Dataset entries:
※

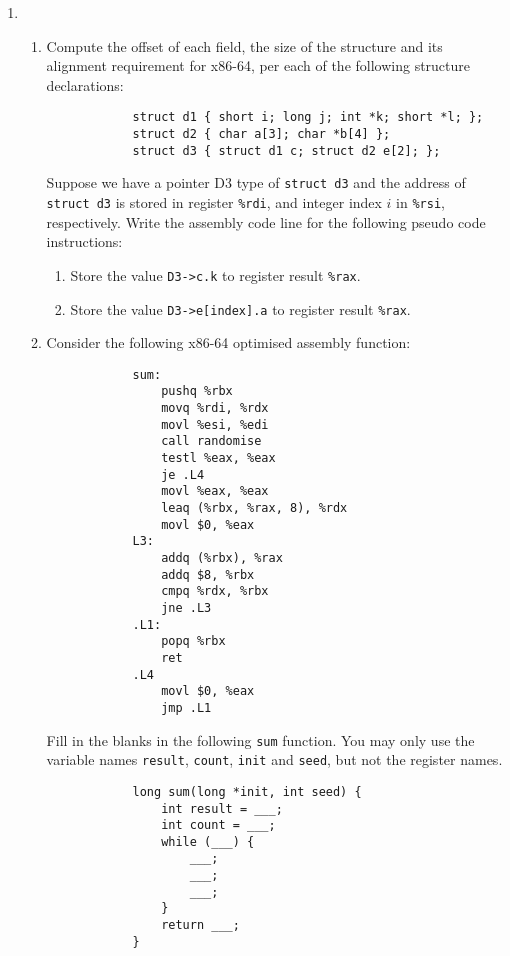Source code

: \documentclass[11pt]{article}
\begin{document}
\begin{enumerate}
    \item \begin{enumerate}
        \item Compute the offset of each field, the size of the structure and its alignment requirement for x86-64, per each of the following structure declarations:
        \begin{verbatim}
            struct d1 { short i; long j; int *k; short *l; };
            struct d2 { char a[3]; char *b[4] };
            struct d3 { struct d1 c; struct d2 e[2]; }; \end{verbatim}
        Suppose we have a pointer D3 type of \texttt{struct d3} and the address of \texttt{struct d3} is stored in register \texttt{\%rdi}, and integer index $i$ in \texttt{\%rsi}, respectively. Write the assembly code line for the following pseudo code instructions:
        \begin{enumerate}
            \item Store the value \texttt{D3->c.k} to register result \texttt{\%rax}.
            \item Store the value \texttt{D3->e[index].a} to register result \texttt{\%rax}.
        \end{enumerate}

        \item Consider the following x86-64 optimised assembly function:
        \begin{verbatim}
            sum:
                pushq %rbx
                movq %rdi, %rdx
                movl %esi, %edi
                call randomise
                testl %eax, %eax
                je .L4
                movl %eax, %eax
                leaq (%rbx, %rax, 8), %rdx
                movl $0, %eax
            L3:
                addq (%rbx), %rax
                addq $8, %rbx
                cmpq %rdx, %rbx
                jne .L3
            .L1:
                popq %rbx
                ret
            .L4
                movl $0, %eax
                jmp .L1
        \end{verbatim}

        Fill in the blanks in the following \texttt{sum} function. You may only use the variable names \texttt{result}, \texttt{count}, \texttt{init} and \texttt{seed}, but not the register names.
        \begin{verbatim}
            long sum(long *init, int seed) {
                int result = ___;
                int count = ___;
                while (___) {
                    ___;
                    ___;
                    ___;
                }
                return ___;
            }
        \end{verbatim}


\end{enumerate}
\end{enumerate}
\end{document}
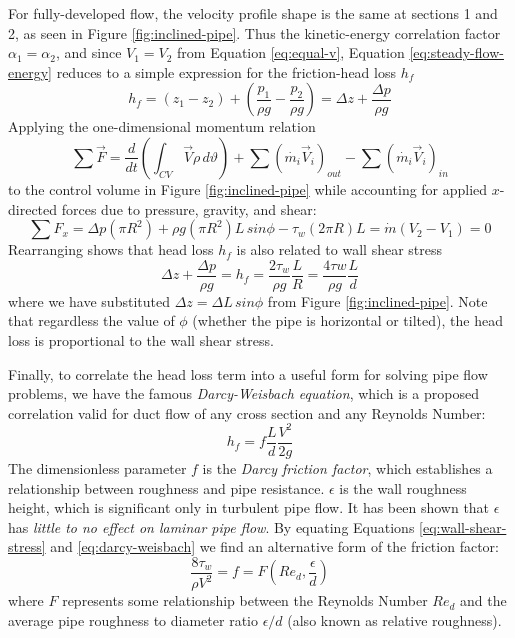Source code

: \documentclass[11pt]{article} %
\numberwithin{equation}{section} %
\begin{document}
For fully-developed flow, the velocity profile shape is the same at sections 1 and 2, as seen in Figure \ref{fig:inclined-pipe}. Thus the kinetic-energy correlation factor $\alpha_{1} = \alpha_{2}$, and since $V_{1} = V_{2}$ from Equation \ref{eq:equal-v}, Equation \ref{eq:steady-flow-energy} reduces to a simple expression for the friction-head loss $h_{f}$ \cite{fluid-mechanics}
\begin{equation}
h_{f} = (z_{1} - z_{2}) + \left( \frac{p_{1}}{\rho g} - \frac{p_{2}}{\rho g} \right) = \Delta z + \frac{\Delta p}{\rho g}
\end{equation}
Applying the one-dimensional momentum relation
\begin{equation}
\sum \vec{F} = \frac{d}{dt} \left( \int_{CV} \vec{V} \rho\, d\vartheta \right) + \sum (\dot{m_{i}} \vec{V}_{i})_{out} - \sum (\dot{m_{i}} \vec{V}_{i})_{in}
\end{equation}
to the control volume in Figure \ref{fig:inclined-pipe} while accounting for applied $x$-directed forces due to pressure, gravity, and shear:
\begin{equation}
\sum F_{x} = \Delta p (\pi R^{2}) + \rho g (\pi R^{2}) L\, sin \phi - \tau_{w}(2 \pi R)L = \dot{m} (V_{2} - V_{1}) = 0
\end{equation}
Rearranging shows that head loss $h_{f}$ is also related to wall shear stress
\begin{equation} \label{eq:wall-shear-stress}
\Delta z + \frac{\Delta p}{\rho g} = h_{f} = \frac{2 \tau_{w}}{\rho g} \frac{L}{R} = \frac{4 \tau{w}}{\rho g} \frac{L}{d}
\end{equation}
where we have substituted $\Delta z = \Delta L\, sin \phi$ from Figure \ref{fig:inclined-pipe}. Note that regardless the value of $\phi$ (whether the pipe is horizontal or tilted), the head loss is proportional to the wall shear stress.

Finally, to correlate the head loss term into a useful form for solving pipe flow problems, we have the famous \textit{Darcy-Weisbach equation}, which is a proposed correlation valid for duct flow of any cross section and any Reynolds Number:
\begin{equation} \label{eq:darcy-weisbach}
h_{f} = f{\frac{L}{d}}{\frac{V^{2}}{2{g}}}
\end{equation}
The dimensionless parameter $f$ is the \textit{Darcy friction factor}, which establishes a relationship between roughness and pipe resistance. $\epsilon$ is the wall roughness height, which is significant only in turbulent pipe flow. It has been shown that $\epsilon$ has \textit{little to no effect on laminar pipe flow}. By equating Equations \ref{eq:wall-shear-stress} and \ref{eq:darcy-weisbach} we find an alternative form of the friction factor:
\begin{equation} \label{eq:darcy-friction}
\frac{8 \tau_{w}}{\rho V^{2}} = f = F(Re_{d}, \frac{\epsilon}{d})
\end{equation}
where $F$ represents some relationship between the Reynolds Number $Re_{d}$ and the average pipe roughness to diameter ratio $\epsilon / d$ (also known as relative roughness).
\end{document}
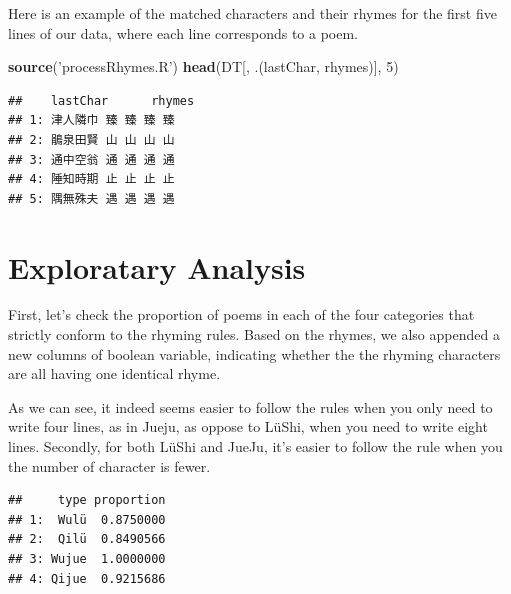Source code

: \documentclass[]{article}
\newenvironment{Shaded}{\begin{snugshade}}{\end{snugshade}}
\newcommand{\DataTypeTok}[1]{\textcolor[rgb]{0.13,0.29,0.53}{#1}}
\newcommand{\DecValTok}[1]{\textcolor[rgb]{0.00,0.00,0.81}{#1}}
\newcommand{\KeywordTok}[1]{\textcolor[rgb]{0.13,0.29,0.53}{\textbf{#1}}}
\newcommand{\NormalTok}[1]{#1}
\newcommand{\OperatorTok}[1]{\textcolor[rgb]{0.81,0.36,0.00}{\textbf{#1}}}
\newcommand{\StringTok}[1]{\textcolor[rgb]{0.31,0.60,0.02}{#1}}
\begin{document}
Here is an example of the matched characters and their rhymes for the
first five lines of our data, where each line corresponds to a poem.

\begin{Shaded}
\begin{Highlighting}[]
\KeywordTok{source}\NormalTok{(}\StringTok{'processRhymes.R'}\NormalTok{)}
\KeywordTok{head}\NormalTok{(DT[, .(lastChar, rhymes)], }\DecValTok{5}\NormalTok{)}
\end{Highlighting}
\end{Shaded}

\begin{verbatim}
##    lastChar      rhymes
## 1: 津人隣巾 臻 臻 臻 臻
## 2: 鵑泉田賢 山 山 山 山
## 3: 通中空翁 通 通 通 通
## 4: 陲知時期 止 止 止 止
## 5: 隅無殊夫 遇 遇 遇 遇
\end{verbatim}

\hypertarget{exploratary-analysis}{%
\section{Exploratary Analysis}\label{exploratary-analysis}}

First, let's check the proportion of poems in each of the four
categories that strictly conform to the rhyming rules. Based on the
rhymes, we also appended a new columns of boolean variable, indicating
whether the the rhyming characters are all having one identical rhyme.

As we can see, it indeed seems easier to follow the rules when you only
need to write four lines, as in Jueju, as oppose to LüShi, when you need
to write eight lines. Secondly, for both LüShi and JueJu, it's easier to
follow the rule when you the number of character is fewer.

\begin{Shaded}
\end{Shaded}

\begin{verbatim}
##     type proportion
## 1:  Wulü  0.8750000
## 2:  Qilü  0.8490566
## 3: Wujue  1.0000000
## 4: Qijue  0.9215686
\end{verbatim}
\end{document}
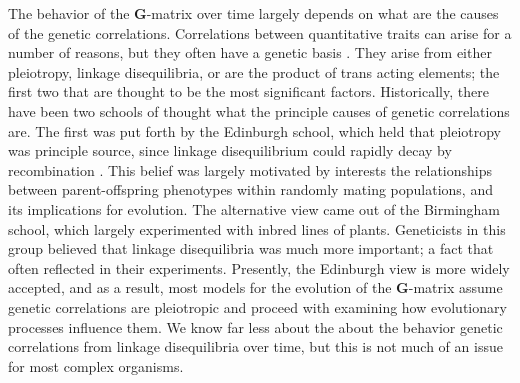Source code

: \documentclass[11pt,twocolumn]{article}
\begin{document}
The behavior of the \textbf{G}-matrix over time largely depends on what are the causes of the genetic correlations. Correlations between quantitative traits can arise for a number of reasons, but they often have a genetic basis \citep{Saltz2017}. They arise from either pleiotropy, linkage disequilibria, or are the product of trans acting elements; the first two that are thought to be the most significant factors. Historically, there have been two schools of thought what the principle causes of genetic correlations are. The first was put forth by the Edinburgh school, which held that pleiotropy was principle source, since linkage disequilibrium could rapidly decay by recombination \citep[Chapter~20]{fox2006evolutionary}. This belief was largely motivated by interests the relationships between parent-offspring phenotypes within randomly mating populations, and its implications for evolution. The alternative view came out of the Birmingham school, which largely experimented with inbred lines of plants. Geneticists in this group believed that linkage disequilibria was much more important; a fact that often reflected in their experiments. Presently, the Edinburgh view is more widely accepted, and as a result, most models for the evolution of the \textbf{G}-matrix assume genetic correlations are pleiotropic and proceed with examining how evolutionary processes influence them. We know far less about the about the behavior genetic correlations from linkage disequilibria over time, but this is not much of an issue for most complex organisms.\par
% 
% 
% 
% 
\end{document}
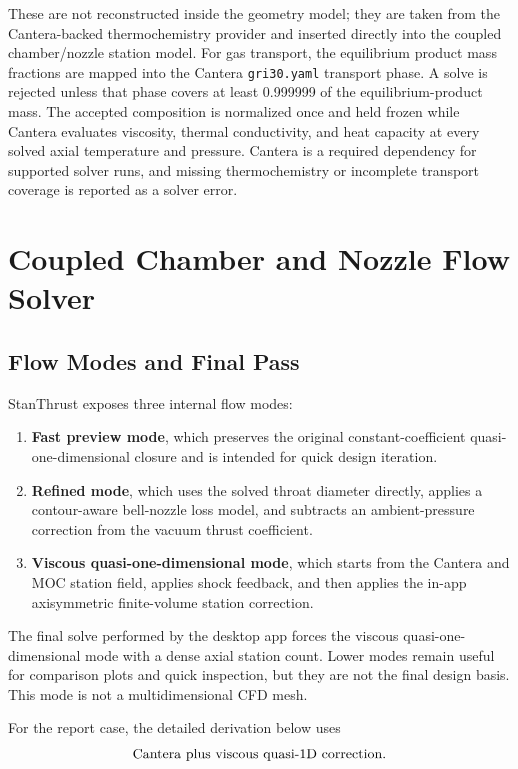\documentclass[11pt]{article}
\begin{document}
These are not reconstructed inside the geometry model; they are taken from the Cantera-backed thermochemistry provider and inserted directly into the coupled chamber/nozzle station model. For gas transport, the equilibrium product mass fractions are mapped into the Cantera \texttt{gri30.yaml} transport phase. A solve is rejected unless that phase covers at least 0.999999 of the equilibrium-product mass. The accepted composition is normalized once and held frozen while Cantera evaluates viscosity, thermal conductivity, and heat capacity at every solved axial temperature and pressure. Cantera is a required dependency for supported solver runs, and missing thermochemistry or incomplete transport coverage is reported as a solver error.

\section{Coupled Chamber and Nozzle Flow Solver}
\subsection{Flow Modes and Final Pass}
StanThrust exposes three internal flow modes:
\begin{enumerate}[leftmargin=6mm]
\item \textbf{Fast preview mode}, which preserves the original constant-coefficient quasi-one-dimensional closure and is intended for quick design iteration.
\item \textbf{Refined mode}, which uses the solved throat diameter directly, applies a contour-aware bell-nozzle loss model, and subtracts an ambient-pressure correction from the vacuum thrust coefficient.
\item \textbf{Viscous quasi-one-dimensional mode}, which starts from the Cantera and MOC station field, applies shock feedback, and then applies the in-app axisymmetric finite-volume station correction.
\end{enumerate}
The final solve performed by the desktop app forces the viscous quasi-one-dimensional mode with a dense axial station count. Lower modes remain useful for comparison plots and quick inspection, but they are not the final design basis. This mode is not a multidimensional CFD mesh.

For the report case, the detailed derivation below uses
\[
\text{\SampleFlowMode}.
\]
\end{document}
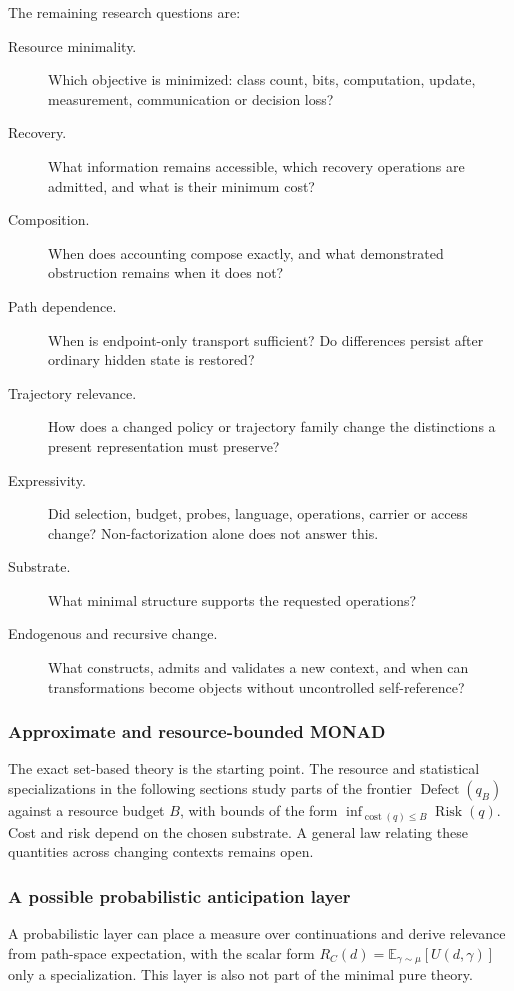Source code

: The remaining research questions are:
\begin{description}
  \item[Resource minimality.] Which objective is minimized: class count,
    bits, computation, update, measurement, communication or decision loss?
  \item[Recovery.] What information remains accessible, which recovery
    operations are admitted, and what is their minimum cost?
  \item[Composition.] When does accounting compose exactly, and what
    demonstrated obstruction remains when it does not?
  \item[Path dependence.] When is endpoint-only transport sufficient?
    Do differences persist after ordinary hidden state is restored?
  \item[Trajectory relevance.] How does a changed policy or trajectory
    family change the distinctions a present representation must preserve?
  \item[Expressivity.] Did selection, budget, probes, language, operations,
    carrier or access change? Non-factorization alone does not answer this.
  \item[Substrate.] What minimal structure supports the requested operations?
  \item[Endogenous and recursive change.] What constructs, admits and
    validates a new context, and when can transformations become objects
    without uncontrolled self-reference?
\end{description}

\subsubsection{Approximate and resource-bounded MONAD}

The exact set-based theory is the starting point. The resource and
statistical specializations in the following sections study parts of the frontier
$\operatorname{Defect}(q_B)$ against a resource budget $B$, with
bounds of the form
$\inf_{\operatorname{cost}(q) \le B} \operatorname{Risk}(q)$. Cost and
risk depend on the chosen substrate. A general law relating these
quantities across changing contexts remains open.

\subsubsection{A possible probabilistic anticipation layer}

A probabilistic layer can place a measure over continuations and
derive relevance from path-space expectation, with the scalar form
$R_C(d) = \mathbb{E}_{\gamma \sim \mu}[U(d, \gamma)]$ only a
specialization. This layer is also not part of the minimal pure
theory.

※

Aim of the task -> Could you find every line in the records above that contains the word "only" and copy it?

Result ->
        Fill in the blanks in the following \texttt{sum} function. You may only use the variable names \texttt{result}, \texttt{count}, \texttt{init} and \texttt{seed}, but not the register names.
The dimensionless parameter $f$ is the \textit{Darcy friction factor}, which establishes a relationship between roughness and pipe resistance. $\epsilon$ is the wall roughness height, which is significant only in turbulent pipe flow. It has been shown that $\epsilon$ has \textit{little to no effect on laminar pipe flow}. By equating Equations \ref{eq:wall-shear-stress} and \ref{eq:darcy-weisbach} we find an alternative form of the friction factor:
As we can see, it indeed seems easier to follow the rules when you only
  \item[Path dependence.] When is endpoint-only transport sufficient?
$R_C(d) = \mathbb{E}_{\gamma \sim \mu}[U(d, \gamma)]$ only a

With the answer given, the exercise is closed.